Duterte, the maverick former mayor who led the Philippines from 2016 to 2022, was served an arrest warrant on arrival from Hong Kong at Manila’s main airport and was now in custody, the office of his successor Ferdinand Marcos Jr said in a statement.

The “war on drugs” was Duterte’s signature campaign platform that swept the mercurial, crime-busting former prosecutor to power in 2016 and he soon delivered on promises made during vitriolic speeches to kill thousands of drug dealers and users, Reuters reported.

If transferred to the Hague, he could become Asia’s first former head of state to go on trial at the ICC.

Duterte has insisted he told police to kill only in self-defence and has repeatedly defended the crackdown, saying he was willing to “rot in jail” if it meant ridding the Philippines of drugs.

In a video posted on Instagram by daughter Veronica Duterte from Manila’s Villamor Air Base, where he has been placed in custody, the former leader questioned the reason for his arrest.

“What is the law and what is the crime that I committed?” he said in the video. It was unclear who he was speaking to.

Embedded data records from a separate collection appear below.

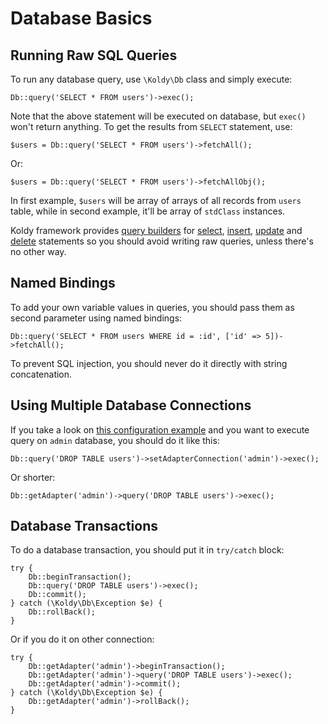 # Database Basics


## Running Raw SQL Queries

To run any database query, use `\Koldy\Db` class and simply execute:

```
Db::query('SELECT * FROM users')->exec();
```

Note that the above statement will be executed on database, but `exec()` won't return anything. To get the results from `SELECT` statement, use:

```
$users = Db::query('SELECT * FROM users')->fetchAll();
```

Or:

```
$users = Db::query('SELECT * FROM users')->fetchAllObj();
```

In first example, `$users` will be array of arrays of all records from `users` table, while in second example, it'll be array of `stdClass` instances.

Koldy framework provides [query builders](query-builders.md) for [select](query-builders.md#select), [insert](query-builders.md#insert), [update](query-builders.md#update) and [delete](query-builders.md#delete) statements so you should avoid writing raw queries, unless there's no other way.


## Named Bindings

To add your own variable values in queries, you should pass them as second parameter using named bindings:

```
Db::query('SELECT * FROM users WHERE id = :id', ['id' => 5])->fetchAll();
```

To prevent SQL injection, you should never do it directly with string concatenation.


## Using Multiple Database Connections

If you take a look on [this configuration example](../database.md#configuration) and you want to execute query on `admin` database, you should do it like this:

```
Db::query('DROP TABLE users')->setAdapterConnection('admin')->exec();
```

Or shorter:

```
Db::getAdapter('admin')->query('DROP TABLE users')->exec();
```


## Database Transactions

To do a database transaction, you should put it in `try/catch` block:

```
try {
	Db::beginTransaction();
	Db::query('DROP TABLE users')->exec();
	Db::commit();
} catch (\Koldy\Db\Exception $e) {
	Db::rollBack();
}
```

Or if you do it on other connection:

```
try {
	Db::getAdapter('admin')->beginTransaction();
	Db::getAdapter('admin')->query('DROP TABLE users')->exec();
	Db::getAdapter('admin')->commit();
} catch (\Koldy\Db\Exception $e) {
	Db::getAdapter('admin')->rollBack();
}
```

“I was brought here not of my own volition, it is somebody else’s. You have to answer now for the deprivation of liberty.”

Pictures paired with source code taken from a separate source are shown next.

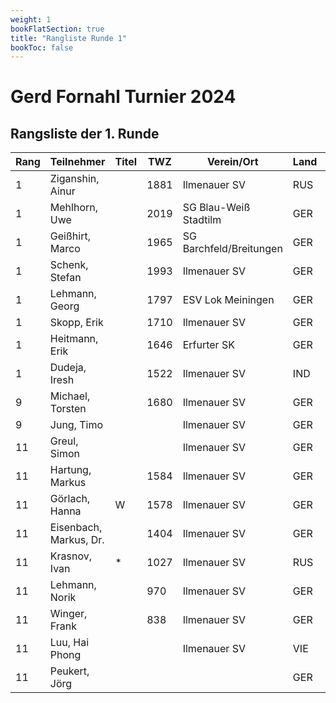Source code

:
```yaml
---
weight: 1
bookFlatSection: true
title: "Rangliste Runde 1"
bookToc: false
---
```


# Gerd Fornahl Turnier 2024

## Rangsliste der 1. Runde

| Rang | Teilnehmer           | Titel | TWZ  | Verein/Ort                | Land | S  | R | V | Punkte | Buchh. | SoBerg |
|------|-----------------------|-------|------|---------------------------|------|----|---|---|--------|--------|--------|
| 1    | Ziganshin, Ainur      |       | 1881 | Ilmenauer SV              | RUS  | 1  | 0 | 0 | 1.0    |  0.0   |  0.00  |
| 1    | Mehlhorn, Uwe         |       | 2019 | SG Blau-Weiß Stadtilm     | GER  | 1  | 0 | 0 | 1.0    |  0.0   |  0.00  |
| 1    | Geißhirt, Marco       |       | 1965 | SG Barchfeld/Breitungen   | GER  | 1  | 0 | 0 | 1.0    |  0.0   |  0.00  |
| 1    | Schenk, Stefan        |       | 1993 | Ilmenauer SV              | GER  | 1  | 0 | 0 | 1.0    |  0.0   |  0.00  |
| 1    | Lehmann, Georg        |       | 1797 | ESV Lok Meiningen         | GER  | 1  | 0 | 0 | 1.0    |  0.0   |  0.00  |
| 1    | Skopp, Erik           |       | 1710 | Ilmenauer SV              | GER  | 1  | 0 | 0 | 1.0    |  0.0   |  0.00  |
| 1    | Heitmann, Erik        |       | 1646 | Erfurter SK               | GER  | 1  | 0 | 0 | 1.0    |  0.0   |  0.00  |
| 1    | Dudeja, Iresh         |       | 1522 | Ilmenauer SV              | IND  | 1  | 0 | 0 | 1.0    |  0.0   |  0.00  |
| 9    | Michael, Torsten      |       | 1680 | Ilmenauer SV              | GER  | 0  | 1 | 0 | 0.5    |  0.5   |  0.25  |
| 9    | Jung, Timo            |       |      | Ilmenauer SV              | GER  | 0  | 1 | 0 | 0.5    |  0.5   |  0.25  |
| 11   | Greul, Simon          |       |      | Ilmenauer SV              | GER  | 0  | 0 | 0 | 0.0    |  1.0   |  0.00  |
| 11   | Hartung, Markus       |       | 1584 | Ilmenauer SV              | GER  | 0  | 0 | 1 | 0.0    |  1.0   |  0.00  |
| 11   | Görlach, Hanna        | W     | 1578 | Ilmenauer SV              | GER  | 0  | 0 | 1 | 0.0    |  1.0   |  0.00  |
| 11   | Eisenbach, Markus, Dr.|       | 1404 | Ilmenauer SV              | GER  | 0  | 0 | 1 | 0.0    |  1.0   |  0.00  |
| 11   | Krasnov, Ivan         | *     | 1027 | Ilmenauer SV              | RUS  | 0  | 0 | 1 | 0.0    |  1.0   |  0.00  |
| 11   | Lehmann, Norik        |       |  970 | Ilmenauer SV              | GER  | 0  | 0 | 1 | 0.0    |  1.0   |  0.00  |
| 11   | Winger, Frank         |       |  838 | Ilmenauer SV              | GER  | 0  | 0 | 1 | 0.0    |  1.0   |  0.00  |
| 11   | Luu, Hai Phong        |       |      | Ilmenauer SV              | VIE  | 0  | 0 | 1 | 0.0    |  1.0   |  0.00  |
| 11   | Peukert, Jörg         |       |      |                           | GER  | 0  | 0 | 1 | 0.0    |  1.0   |  0.00  |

The president’s office has yet to clarify the next steps for Duterte and it was not immediately clear what the ICC has charged him with.

According to police, 6,200 suspects were killed during anti-drug operations that they say ended in shootouts. But activists say the real toll of Duterte’s crackdown was far greater, with many thousands more slumland drug users, some named on community “watch lists”, killed in mysterious circumstances.

The ICC’s prosecutor has said as many as 30,000 people may have been killed by police or unidentified individuals.

Police have rejected allegations from rights groups of systematic executions and cover-ups.